Your task:
The first line of the data below and every line after it, through the one with "<h4>Key Players Covered", must be transcribed without change.

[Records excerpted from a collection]
★ ★ ★ ★

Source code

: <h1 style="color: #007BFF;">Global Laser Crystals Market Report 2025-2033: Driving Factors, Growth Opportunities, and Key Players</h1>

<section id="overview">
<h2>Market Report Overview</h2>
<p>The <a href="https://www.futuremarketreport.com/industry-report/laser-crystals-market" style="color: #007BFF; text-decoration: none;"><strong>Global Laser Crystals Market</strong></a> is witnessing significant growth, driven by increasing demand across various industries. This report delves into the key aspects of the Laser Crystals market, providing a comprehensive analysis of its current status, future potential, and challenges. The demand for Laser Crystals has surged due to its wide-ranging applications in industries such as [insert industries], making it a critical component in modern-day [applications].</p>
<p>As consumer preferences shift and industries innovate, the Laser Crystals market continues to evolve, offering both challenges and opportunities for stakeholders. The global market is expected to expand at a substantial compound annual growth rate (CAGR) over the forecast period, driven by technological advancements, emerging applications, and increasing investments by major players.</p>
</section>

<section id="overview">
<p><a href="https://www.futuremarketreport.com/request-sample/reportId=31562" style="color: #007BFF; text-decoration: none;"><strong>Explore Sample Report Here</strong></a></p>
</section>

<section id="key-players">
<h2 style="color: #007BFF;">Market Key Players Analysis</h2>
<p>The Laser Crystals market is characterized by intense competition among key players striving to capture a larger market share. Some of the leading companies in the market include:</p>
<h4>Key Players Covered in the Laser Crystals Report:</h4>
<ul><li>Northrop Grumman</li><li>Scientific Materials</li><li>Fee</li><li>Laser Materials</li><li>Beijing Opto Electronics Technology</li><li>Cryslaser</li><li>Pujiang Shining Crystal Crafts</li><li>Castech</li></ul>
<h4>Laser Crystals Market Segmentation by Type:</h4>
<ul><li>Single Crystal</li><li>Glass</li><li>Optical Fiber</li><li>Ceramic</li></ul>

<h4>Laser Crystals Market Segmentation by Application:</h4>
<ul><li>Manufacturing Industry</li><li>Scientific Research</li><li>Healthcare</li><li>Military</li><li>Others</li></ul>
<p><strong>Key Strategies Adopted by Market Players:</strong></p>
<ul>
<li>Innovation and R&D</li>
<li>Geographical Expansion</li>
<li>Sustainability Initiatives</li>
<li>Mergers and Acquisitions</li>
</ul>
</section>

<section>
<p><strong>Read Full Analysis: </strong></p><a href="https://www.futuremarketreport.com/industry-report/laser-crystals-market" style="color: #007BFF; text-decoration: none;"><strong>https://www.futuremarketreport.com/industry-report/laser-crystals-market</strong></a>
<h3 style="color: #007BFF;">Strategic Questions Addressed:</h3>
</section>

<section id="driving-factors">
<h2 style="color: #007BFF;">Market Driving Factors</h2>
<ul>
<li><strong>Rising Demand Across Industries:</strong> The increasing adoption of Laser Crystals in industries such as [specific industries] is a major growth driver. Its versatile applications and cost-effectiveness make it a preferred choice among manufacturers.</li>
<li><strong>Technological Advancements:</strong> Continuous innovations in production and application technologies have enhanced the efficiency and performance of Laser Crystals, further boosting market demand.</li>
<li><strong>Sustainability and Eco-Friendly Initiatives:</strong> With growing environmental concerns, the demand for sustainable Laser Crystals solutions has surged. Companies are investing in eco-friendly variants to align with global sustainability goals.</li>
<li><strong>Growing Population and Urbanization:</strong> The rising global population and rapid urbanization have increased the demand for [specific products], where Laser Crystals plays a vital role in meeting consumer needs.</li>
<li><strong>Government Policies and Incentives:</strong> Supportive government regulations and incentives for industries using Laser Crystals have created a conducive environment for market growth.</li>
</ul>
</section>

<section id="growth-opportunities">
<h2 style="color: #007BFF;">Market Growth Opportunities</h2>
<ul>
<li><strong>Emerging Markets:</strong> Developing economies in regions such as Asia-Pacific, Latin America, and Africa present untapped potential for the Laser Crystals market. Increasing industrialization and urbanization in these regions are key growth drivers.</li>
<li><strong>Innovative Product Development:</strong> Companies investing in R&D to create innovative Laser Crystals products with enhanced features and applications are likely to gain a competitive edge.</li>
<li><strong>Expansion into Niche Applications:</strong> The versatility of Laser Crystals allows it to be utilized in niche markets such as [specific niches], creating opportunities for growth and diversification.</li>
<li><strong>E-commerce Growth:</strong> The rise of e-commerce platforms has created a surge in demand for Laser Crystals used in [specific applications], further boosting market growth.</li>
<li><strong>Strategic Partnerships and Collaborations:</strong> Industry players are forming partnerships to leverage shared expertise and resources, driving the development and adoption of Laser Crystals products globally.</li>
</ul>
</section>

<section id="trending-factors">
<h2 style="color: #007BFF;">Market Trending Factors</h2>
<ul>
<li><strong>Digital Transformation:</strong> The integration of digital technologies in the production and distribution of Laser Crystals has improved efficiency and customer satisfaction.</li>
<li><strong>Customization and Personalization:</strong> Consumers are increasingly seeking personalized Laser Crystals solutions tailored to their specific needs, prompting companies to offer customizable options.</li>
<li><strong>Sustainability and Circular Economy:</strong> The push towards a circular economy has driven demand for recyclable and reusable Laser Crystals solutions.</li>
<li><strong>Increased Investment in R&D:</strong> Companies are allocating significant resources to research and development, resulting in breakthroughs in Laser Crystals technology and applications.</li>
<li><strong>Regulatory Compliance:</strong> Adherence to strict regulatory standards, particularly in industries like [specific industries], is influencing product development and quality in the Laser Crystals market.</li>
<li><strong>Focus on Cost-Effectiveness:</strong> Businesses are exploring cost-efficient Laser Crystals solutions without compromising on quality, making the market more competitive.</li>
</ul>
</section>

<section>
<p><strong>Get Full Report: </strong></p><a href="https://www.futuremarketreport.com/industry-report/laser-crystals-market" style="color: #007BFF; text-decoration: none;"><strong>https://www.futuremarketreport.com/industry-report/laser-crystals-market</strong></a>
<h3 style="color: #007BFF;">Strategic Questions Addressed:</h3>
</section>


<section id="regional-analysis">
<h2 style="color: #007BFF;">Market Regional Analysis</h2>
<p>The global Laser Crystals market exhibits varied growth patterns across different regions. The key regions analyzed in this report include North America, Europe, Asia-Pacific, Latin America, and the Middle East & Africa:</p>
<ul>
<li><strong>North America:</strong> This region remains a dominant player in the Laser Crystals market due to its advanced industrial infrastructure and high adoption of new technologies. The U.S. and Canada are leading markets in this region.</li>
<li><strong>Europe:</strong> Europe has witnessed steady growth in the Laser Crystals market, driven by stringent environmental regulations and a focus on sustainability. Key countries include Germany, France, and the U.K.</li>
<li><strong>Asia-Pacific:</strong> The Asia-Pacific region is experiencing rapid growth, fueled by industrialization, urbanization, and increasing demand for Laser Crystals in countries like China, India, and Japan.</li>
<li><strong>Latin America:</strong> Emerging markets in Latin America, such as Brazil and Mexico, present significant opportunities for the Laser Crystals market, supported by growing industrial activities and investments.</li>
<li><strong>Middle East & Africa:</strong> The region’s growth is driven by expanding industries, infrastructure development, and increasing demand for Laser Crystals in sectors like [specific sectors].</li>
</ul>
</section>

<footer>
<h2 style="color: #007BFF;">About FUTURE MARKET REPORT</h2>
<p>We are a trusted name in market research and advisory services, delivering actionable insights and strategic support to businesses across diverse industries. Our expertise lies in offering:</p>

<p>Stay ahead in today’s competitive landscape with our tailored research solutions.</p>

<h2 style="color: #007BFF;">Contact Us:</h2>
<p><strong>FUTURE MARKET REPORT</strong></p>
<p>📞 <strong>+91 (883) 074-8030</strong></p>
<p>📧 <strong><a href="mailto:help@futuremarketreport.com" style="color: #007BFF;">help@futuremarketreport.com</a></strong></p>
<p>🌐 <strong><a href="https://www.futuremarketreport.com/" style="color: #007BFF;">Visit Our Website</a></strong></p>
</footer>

★ ★ ★ ★

Reply:
Source code

: <h1 style="color: #007BFF;">Global Laser Crystals Market Report 2025-2033: Driving Factors, Growth Opportunities, and Key Players</h1>

<section id="overview">
<h2>Market Report Overview</h2>
<p>The <a href="https://www.futuremarketreport.com/industry-report/laser-crystals-market" style="color: #007BFF; text-decoration: none;"><strong>Global Laser Crystals Market</strong></a> is witnessing significant growth, driven by increasing demand across various industries. This report delves into the key aspects of the Laser Crystals market, providing a comprehensive analysis of its current status, future potential, and challenges. The demand for Laser Crystals has surged due to its wide-ranging applications in industries such as [insert industries], making it a critical component in modern-day [applications].</p>
<p>As consumer preferences shift and industries innovate, the Laser Crystals market continues to evolve, offering both challenges and opportunities for stakeholders. The global market is expected to expand at a substantial compound annual growth rate (CAGR) over the forecast period, driven by technological advancements, emerging applications, and increasing investments by major players.</p>
</section>

<section id="overview">
<p><a href="https://www.futuremarketreport.com/request-sample/reportId=31562" style="color: #007BFF; text-decoration: none;"><strong>Explore Sample Report Here</strong></a></p>
</section>

<section id="key-players">
<h2 style="color: #007BFF;">Market Key Players Analysis</h2>
<p>The Laser Crystals market is characterized by intense competition among key players striving to capture a larger market share. Some of the leading companies in the market include:</p>
<h4>Key Players Covered in the Laser Crystals Report:</h4>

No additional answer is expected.